Once concepts belonging purely to science fiction, virtual reality (VR) and augmented reality (AR) have changed from being mere constructs of our imagination to a powerful marketing tool with tremendous business potential. Since their explosion in popularity back in the early 2010s, many brands have jumped on the bandwagon to take advantage of the technology and reinvent their customers’ retail experience.
In particular, VR and AR are gaining ground in Asia’s retail scene. The Chinese government has even backed the development of VR in its national development initiatives. As part of its mandate to bolster new areas of economic growth, China has stated in its 13th five-year plan that, amongst other emerging cutting-edge fields, it will spur innovation and industrial application in VR.
VR and AR present retail companies with a plethora of options to connect customers with their products like never before. Using AR technology, Rebecca Minkoff and Lacoste allow its customers to virtually try on their clothing through a phone or mirror screen. With a VR headset, Alibaba transported its customers to Macy’s New York store as part of its 2016 Singles Day shopping festivities, and through its Buy+ and Alipay tools, allowed them to make purchases in the VR environment by simply nodding. Thanks to these interactive retail tools, Alibaba’s sales on Singles Day 2016 rocketed to US$17.8 billion, far beyond the total of US$14.3 billion in 2015.
While use of VR and AR in the retail sphere could result in great benefits for companies, caution should be exercised as such technologies are not without their potential legal risks.
In addition to compliance with local and international data privacy regulations, enterprises should pay special attention to any biometric data that is collected through VR/AR. Due to the immersive nature of VR/AR technologies, biological traits of such customers are often measured and recorded through features often found in VR/AR, such as facial recognition and body tracking.

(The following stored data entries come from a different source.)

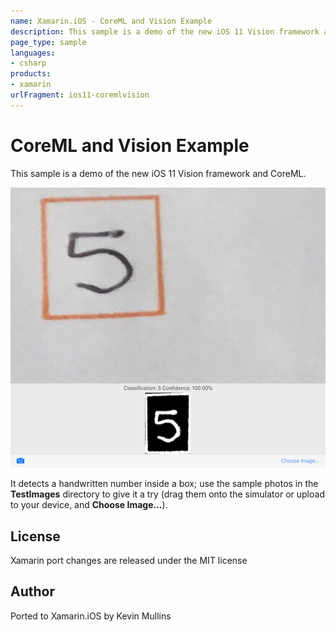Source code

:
 ```yaml
---
name: Xamarin.iOS - CoreML and Vision Example
description: This sample is a demo of the new iOS 11 Vision framework and CoreML. It detects a handwritten number inside a box; use the sample photos in the...
page_type: sample
languages:
- csharp
products:
- xamarin
urlFragment: ios11-coremlvision
---
```

# CoreML and Vision Example

This sample is a demo of the new iOS 11 Vision framework and CoreML.

![detecting number 5](Screenshots/5-sml.png)

It detects a handwritten number inside a box; use the sample photos in the **TestImages** directory to give it a try (drag them onto the simulator or upload to your device, and **Choose Image...**).

## License

Xamarin port changes are released under the MIT license

## Author

Ported to Xamarin.iOS by Kevin Mullins
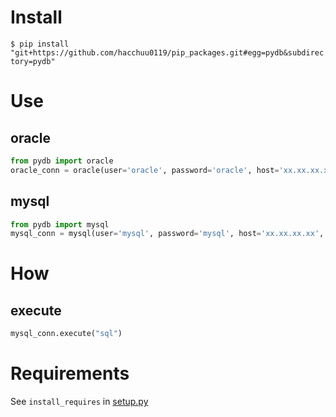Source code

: # Install
`$ pip install "git+https://github.com/hacchuu0119/pip_packages.git#egg=pydb&subdirectory=pydb"`

# Use

## oracle

```python
from pydb import oracle
oracle_conn = oracle(user='oracle', password='oracle', host='xx.xx.xx.xx', port='5432', sid='oracle', encoding='utf-8')
```

## mysql
```python
from pydb import mysql
mysql_conn = mysql(user='mysql', password='mysql', host='xx.xx.xx.xx', port='3306', database='mysql')
```

# How
## execute
```python
mysql_conn.execute("sql")
```

# Requirements
See `install_requires` in [setup.py](./setup.py) 
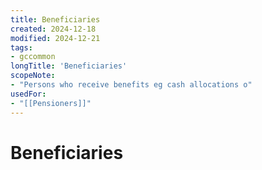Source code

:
 ```yaml
---
title: Beneficiaries
created: 2024-12-18
modified: 2024-12-21
tags:
- gccommon
longTitle: 'Beneficiaries'
scopeNote:
- "Persons who receive benefits eg cash allocations o"
usedFor:
- "[[Pensioners]]"
---
```

# Beneficiaries
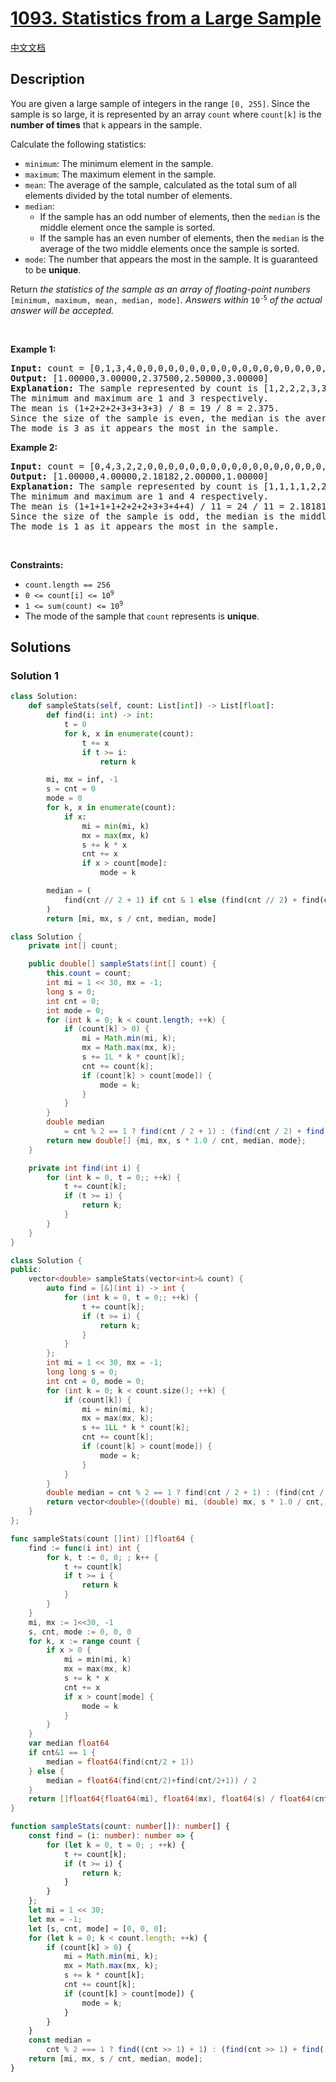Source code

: # [1093. Statistics from a Large Sample](https://leetcode.com/problems/statistics-from-a-large-sample)

[中文文档](/solution/1000-1099/1093.Statistics%20from%20a%20Large%20Sample/README.md)

<!-- tags:Array,Math,Probability and Statistics -->

<!-- difficulty:Medium -->

## Description

<p>You are given a large sample of integers in the range <code>[0, 255]</code>. Since the sample is so large, it is represented by an array <code>count</code>&nbsp;where <code>count[k]</code> is the <strong>number of times</strong> that <code>k</code> appears in the sample.</p>

<p>Calculate the following statistics:</p>

<ul>
	<li><code>minimum</code>: The minimum element in the sample.</li>
	<li><code>maximum</code>: The maximum element in the sample.</li>
	<li><code>mean</code>: The average of the sample, calculated as the total sum of all elements divided by the total number of elements.</li>
	<li><code>median</code>:
	<ul>
		<li>If the sample has an odd number of elements, then the <code>median</code> is the middle element once the sample is sorted.</li>
		<li>If the sample has an even number of elements, then the <code>median</code> is the average of the two middle elements once the sample is sorted.</li>
	</ul>
	</li>
	<li><code>mode</code>: The number that appears the most in the sample. It is guaranteed to be <strong>unique</strong>.</li>
</ul>

<p>Return <em>the statistics of the sample as an array of floating-point numbers </em><code>[minimum, maximum, mean, median, mode]</code><em>. Answers within </em><code>10<sup>-5</sup></code><em> of the actual answer will be accepted.</em></p>

<p>&nbsp;</p>
<p><strong class="example">Example 1:</strong></p>

<pre>
<strong>Input:</strong> count = [0,1,3,4,0,0,0,0,0,0,0,0,0,0,0,0,0,0,0,0,0,0,0,0,0,0,0,0,0,0,0,0,0,0,0,0,0,0,0,0,0,0,0,0,0,0,0,0,0,0,0,0,0,0,0,0,0,0,0,0,0,0,0,0,0,0,0,0,0,0,0,0,0,0,0,0,0,0,0,0,0,0,0,0,0,0,0,0,0,0,0,0,0,0,0,0,0,0,0,0,0,0,0,0,0,0,0,0,0,0,0,0,0,0,0,0,0,0,0,0,0,0,0,0,0,0,0,0,0,0,0,0,0,0,0,0,0,0,0,0,0,0,0,0,0,0,0,0,0,0,0,0,0,0,0,0,0,0,0,0,0,0,0,0,0,0,0,0,0,0,0,0,0,0,0,0,0,0,0,0,0,0,0,0,0,0,0,0,0,0,0,0,0,0,0,0,0,0,0,0,0,0,0,0,0,0,0,0,0,0,0,0,0,0,0,0,0,0,0,0,0,0,0,0,0,0,0,0,0,0,0,0,0,0,0,0,0,0,0,0,0,0,0,0,0,0,0,0,0,0,0,0,0,0,0,0]
<strong>Output:</strong> [1.00000,3.00000,2.37500,2.50000,3.00000]
<strong>Explanation:</strong> The sample represented by count is [1,2,2,2,3,3,3,3].
The minimum and maximum are 1 and 3 respectively.
The mean is (1+2+2+2+3+3+3+3) / 8 = 19 / 8 = 2.375.
Since the size of the sample is even, the median is the average of the two middle elements 2 and 3, which is 2.5.
The mode is 3 as it appears the most in the sample.
</pre>

<p><strong class="example">Example 2:</strong></p>

<pre>
<strong>Input:</strong> count = [0,4,3,2,2,0,0,0,0,0,0,0,0,0,0,0,0,0,0,0,0,0,0,0,0,0,0,0,0,0,0,0,0,0,0,0,0,0,0,0,0,0,0,0,0,0,0,0,0,0,0,0,0,0,0,0,0,0,0,0,0,0,0,0,0,0,0,0,0,0,0,0,0,0,0,0,0,0,0,0,0,0,0,0,0,0,0,0,0,0,0,0,0,0,0,0,0,0,0,0,0,0,0,0,0,0,0,0,0,0,0,0,0,0,0,0,0,0,0,0,0,0,0,0,0,0,0,0,0,0,0,0,0,0,0,0,0,0,0,0,0,0,0,0,0,0,0,0,0,0,0,0,0,0,0,0,0,0,0,0,0,0,0,0,0,0,0,0,0,0,0,0,0,0,0,0,0,0,0,0,0,0,0,0,0,0,0,0,0,0,0,0,0,0,0,0,0,0,0,0,0,0,0,0,0,0,0,0,0,0,0,0,0,0,0,0,0,0,0,0,0,0,0,0,0,0,0,0,0,0,0,0,0,0,0,0,0,0,0,0,0,0,0,0,0,0,0,0,0,0,0,0,0,0,0,0]
<strong>Output:</strong> [1.00000,4.00000,2.18182,2.00000,1.00000]
<strong>Explanation:</strong> The sample represented by count is [1,1,1,1,2,2,2,3,3,4,4].
The minimum and maximum are 1 and 4 respectively.
The mean is (1+1+1+1+2+2+2+3+3+4+4) / 11 = 24 / 11 = 2.18181818... (for display purposes, the output shows the rounded number 2.18182).
Since the size of the sample is odd, the median is the middle element 2.
The mode is 1 as it appears the most in the sample.
</pre>

<p>&nbsp;</p>
<p><strong>Constraints:</strong></p>

<ul>
	<li><code>count.length == 256</code></li>
	<li><code>0 &lt;= count[i] &lt;= 10<sup>9</sup></code></li>
	<li><code>1 &lt;= sum(count) &lt;= 10<sup>9</sup></code></li>
	<li>The mode of the sample that <code>count</code> represents is <strong>unique</strong>.</li>
</ul>

## Solutions

### Solution 1

<!-- tabs:start -->

```python
class Solution:
    def sampleStats(self, count: List[int]) -> List[float]:
        def find(i: int) -> int:
            t = 0
            for k, x in enumerate(count):
                t += x
                if t >= i:
                    return k

        mi, mx = inf, -1
        s = cnt = 0
        mode = 0
        for k, x in enumerate(count):
            if x:
                mi = min(mi, k)
                mx = max(mx, k)
                s += k * x
                cnt += x
                if x > count[mode]:
                    mode = k

        median = (
            find(cnt // 2 + 1) if cnt & 1 else (find(cnt // 2) + find(cnt // 2 + 1)) / 2
        )
        return [mi, mx, s / cnt, median, mode]
```

```java
class Solution {
    private int[] count;

    public double[] sampleStats(int[] count) {
        this.count = count;
        int mi = 1 << 30, mx = -1;
        long s = 0;
        int cnt = 0;
        int mode = 0;
        for (int k = 0; k < count.length; ++k) {
            if (count[k] > 0) {
                mi = Math.min(mi, k);
                mx = Math.max(mx, k);
                s += 1L * k * count[k];
                cnt += count[k];
                if (count[k] > count[mode]) {
                    mode = k;
                }
            }
        }
        double median
            = cnt % 2 == 1 ? find(cnt / 2 + 1) : (find(cnt / 2) + find(cnt / 2 + 1)) / 2.0;
        return new double[] {mi, mx, s * 1.0 / cnt, median, mode};
    }

    private int find(int i) {
        for (int k = 0, t = 0;; ++k) {
            t += count[k];
            if (t >= i) {
                return k;
            }
        }
    }
}
```

```cpp
class Solution {
public:
    vector<double> sampleStats(vector<int>& count) {
        auto find = [&](int i) -> int {
            for (int k = 0, t = 0;; ++k) {
                t += count[k];
                if (t >= i) {
                    return k;
                }
            }
        };
        int mi = 1 << 30, mx = -1;
        long long s = 0;
        int cnt = 0, mode = 0;
        for (int k = 0; k < count.size(); ++k) {
            if (count[k]) {
                mi = min(mi, k);
                mx = max(mx, k);
                s += 1LL * k * count[k];
                cnt += count[k];
                if (count[k] > count[mode]) {
                    mode = k;
                }
            }
        }
        double median = cnt % 2 == 1 ? find(cnt / 2 + 1) : (find(cnt / 2) + find(cnt / 2 + 1)) / 2.0;
        return vector<double>{(double) mi, (double) mx, s * 1.0 / cnt, median, (double) mode};
    }
};
```

```go
func sampleStats(count []int) []float64 {
	find := func(i int) int {
		for k, t := 0, 0; ; k++ {
			t += count[k]
			if t >= i {
				return k
			}
		}
	}
	mi, mx := 1<<30, -1
	s, cnt, mode := 0, 0, 0
	for k, x := range count {
		if x > 0 {
			mi = min(mi, k)
			mx = max(mx, k)
			s += k * x
			cnt += x
			if x > count[mode] {
				mode = k
			}
		}
	}
	var median float64
	if cnt&1 == 1 {
		median = float64(find(cnt/2 + 1))
	} else {
		median = float64(find(cnt/2)+find(cnt/2+1)) / 2
	}
	return []float64{float64(mi), float64(mx), float64(s) / float64(cnt), median, float64(mode)}
}
```

```ts
function sampleStats(count: number[]): number[] {
    const find = (i: number): number => {
        for (let k = 0, t = 0; ; ++k) {
            t += count[k];
            if (t >= i) {
                return k;
            }
        }
    };
    let mi = 1 << 30;
    let mx = -1;
    let [s, cnt, mode] = [0, 0, 0];
    for (let k = 0; k < count.length; ++k) {
        if (count[k] > 0) {
            mi = Math.min(mi, k);
            mx = Math.max(mx, k);
            s += k * count[k];
            cnt += count[k];
            if (count[k] > count[mode]) {
                mode = k;
            }
        }
    }
    const median =
        cnt % 2 === 1 ? find((cnt >> 1) + 1) : (find(cnt >> 1) + find((cnt >> 1) + 1)) / 2;
    return [mi, mx, s / cnt, median, mode];
}
```

<!-- tabs:end -->

<!-- end -->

Such biometric information is classified as sensitive personal data in many countries such as Australia and India, and requires special treatment. For instance, consent must be obtained before collecting sensitive personal data, and such data cannot be shared by related corporate bodies in the same way as they may share other personal information.
As with any technology, VR/AR are vulnerable to cyber attacks. Companies should ensure that proper safeguards are in place to protect customer data. These safeguards include vetting VR/AR service providers to examine their technological and security capabilities, periodically reviewing VR/AR service providers’ authentication policy and access control policy, and having appropriate encryption for secure transmission of data.
In some APAC countries, local restrictions may impede or even prohibit certain application of VR/AR technologies. Take Pokémon Go as an example. China has banned the popular AR game following the China Audio-video and Digital Publishing Association’s decision that the game poses geographical information security and customer safety risks to Chinese citizens. The decision stemmed from the frequent traffic accidents caused by distracted Pokémon Go players and the state’s national security concerns over the game. In South Korea, the launch of Pokémon Go was delayed because of the game’s reliance on Google Maps, which was restricted in the country for national security reasons. It is therefore imperative for businesses to thoroughly understand the local landscape and restrictions in its targeted jurisdiction before launching any VR/AR offering there.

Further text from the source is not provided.